23/07/2026
Depois de projetar e acompanhar mais de 70 implantações ao longo dos últimos 10 anos, uma coisa deixou de ser teoria para mim: o ambiente afeta a saúde das pessoas.
Lelé compreendeu isso com uma profundidade rara.
Nos hospitais da Rede Sarah, luz natural, jardins, cores, mobiliário, ventilação e flexibilidade não aparecem como simples recursos de projeto. Fazem parte da recuperação dos pacientes, da rotina das equipes e da dignidade de quem chega fragilizado.
Ao explicar como os projetos eram desenvolvidos, Lelé disse:
“A vantagem é que nós participamos da elaboração do programa, discutimos o programa, os médicos participam, as enfermeiras participam.”

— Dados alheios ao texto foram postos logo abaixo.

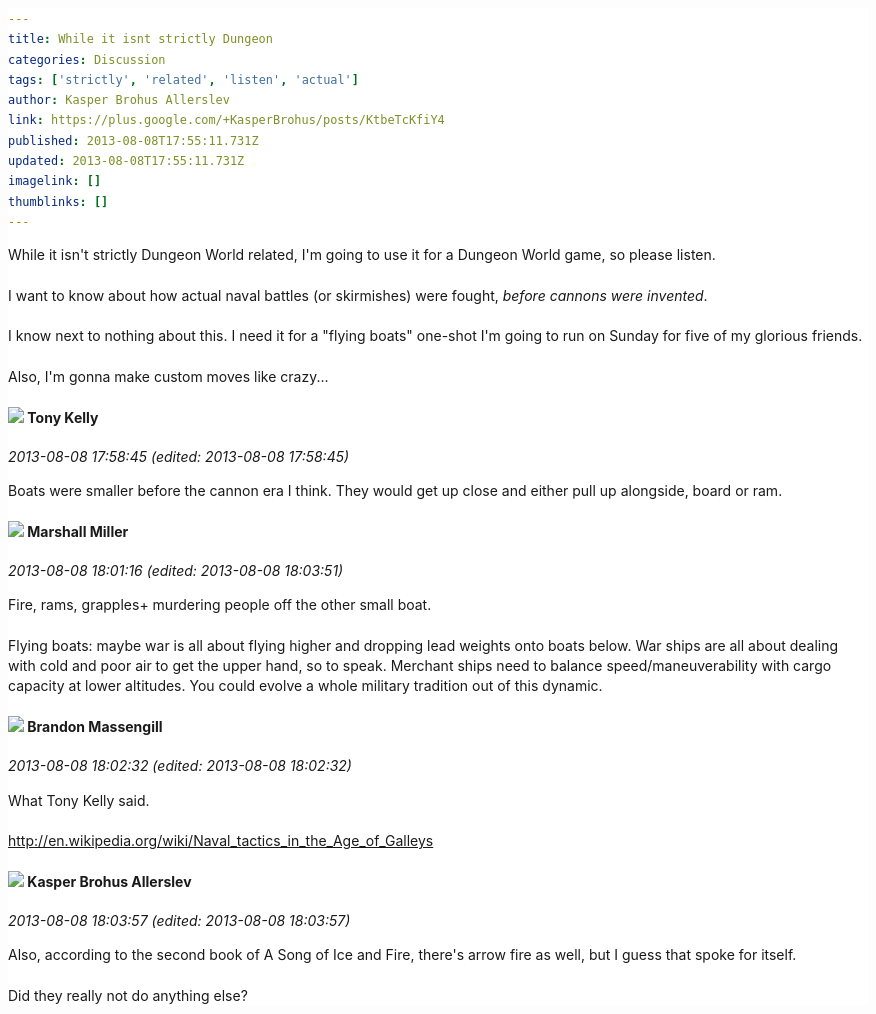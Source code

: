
 ```yaml
---
title: While it isnt strictly Dungeon
categories: Discussion
tags: ['strictly', 'related', 'listen', 'actual']
author: Kasper Brohus Allerslev
link: https://plus.google.com/+KasperBrohus/posts/KtbeTcKfiY4
published: 2013-08-08T17:55:11.731Z
updated: 2013-08-08T17:55:11.731Z
imagelink: []
thumblinks: []
---
```


While it isn&#39;t strictly Dungeon World related, I&#39;m going to use it for a Dungeon World game, so please listen.<br /><br />I want to know about how actual naval battles (or skirmishes) were fought, <i>before cannons were invented</i>.<br /><br />I know next to nothing about this. I need it for a &quot;flying boats&quot; one-shot I&#39;m going to run on Sunday for five of my glorious friends.<br /><br />Also, I&#39;m gonna make custom moves like crazy...
<div id='comment z12ysf3owsm1w1xvk221x3lpzuifsd2fi'>
  <h4><img src='{{site.baseurl}}//images/avatars/100994942638737609022_photo.jpg'> Tony Kelly</h4>
      <p><cite>2013-08-08 17:58:45 (edited: 2013-08-08 17:58:45)</cite></p>
        <p>Boats were smaller before the cannon era I think. They would get up close and either pull up alongside, board or ram.</p>
</div>
        

<div id='comment z12ysf3owsm1w1xvk221x3lpzuifsd2fi'>
  <h4><img src='{{site.baseurl}}//images/avatars/113927217394445366066_photo.jpg'> Marshall Miller</h4>
      <p><cite>2013-08-08 18:01:16 (edited: 2013-08-08 18:03:51)</cite></p>
        <p>Fire, rams, grapples+ murdering people off the other small boat.<br /><br />Flying boats: maybe war is all about flying higher and dropping lead weights onto boats below. War ships are all about dealing with cold and poor air to get the upper hand, so to speak. Merchant ships need to balance speed/maneuverability with cargo capacity at lower altitudes.  You could evolve a whole military tradition out of this dynamic.</p>
</div>
        

<div id='comment z12ysf3owsm1w1xvk221x3lpzuifsd2fi'>
  <h4><img src='{{site.baseurl}}//images/avatars/107796621777284360052_photo.jpg'> Brandon Massengill</h4>
      <p><cite>2013-08-08 18:02:32 (edited: 2013-08-08 18:02:32)</cite></p>
        <p>What Tony Kelly said.<br /><br /><a href="http://en.wikipedia.org/wiki/Naval_tactics_in_the_Age_of_Galleys" class="ot-anchor">http://en.wikipedia.org/wiki/Naval_tactics_in_the_Age_of_Galleys</a></p>
</div>
        

<div id='comment z12ysf3owsm1w1xvk221x3lpzuifsd2fi'>
  <h4><img src='{{site.baseurl}}//images/avatars/110937611143261107555_photo.jpg'> Kasper Brohus Allerslev</h4>
      <p><cite>2013-08-08 18:03:57 (edited: 2013-08-08 18:03:57)</cite></p>
        <p>Also, according to the second book of A Song of Ice and Fire, there&#39;s arrow fire as well, but I guess that spoke for itself.<br /><br />Did they really not do anything else?</p>
</div>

Um espaço de saúde precisa atender a medidas, normas e equipamentos. Mas ele começa antes, na sensibilidade de quem sabe escutar.
O arquiteto escuta quem atende, quem administra, quem investe, quem acompanha e, principalmente, quem precisa ser cuidado.
No livro “Arquitetura: uma experiência na área da saúde”, Lelé reuniu décadas de aprendizado com a Rede Sarah. Ali, o hospital é entendido como um organismo vivo, preparado para mudar com a medicina, com a tecnologia e com as necessidades humanas.
Quando projeto um ambiente de saúde, procuro não esquecer uma coisa simples: cada decisão desenhada termina no corpo, na rotina e na memória de alguém.
Que o legado de Lelé continue inspirando médicos, dentistas, gestores, investidores e todos aqueles que trabalham para cuidar de pessoas.
Se você pensa em criar um espaço de saúde, que este seja também o ponto de partida: cuidar das pessoas antes mesmo de abrir as portas.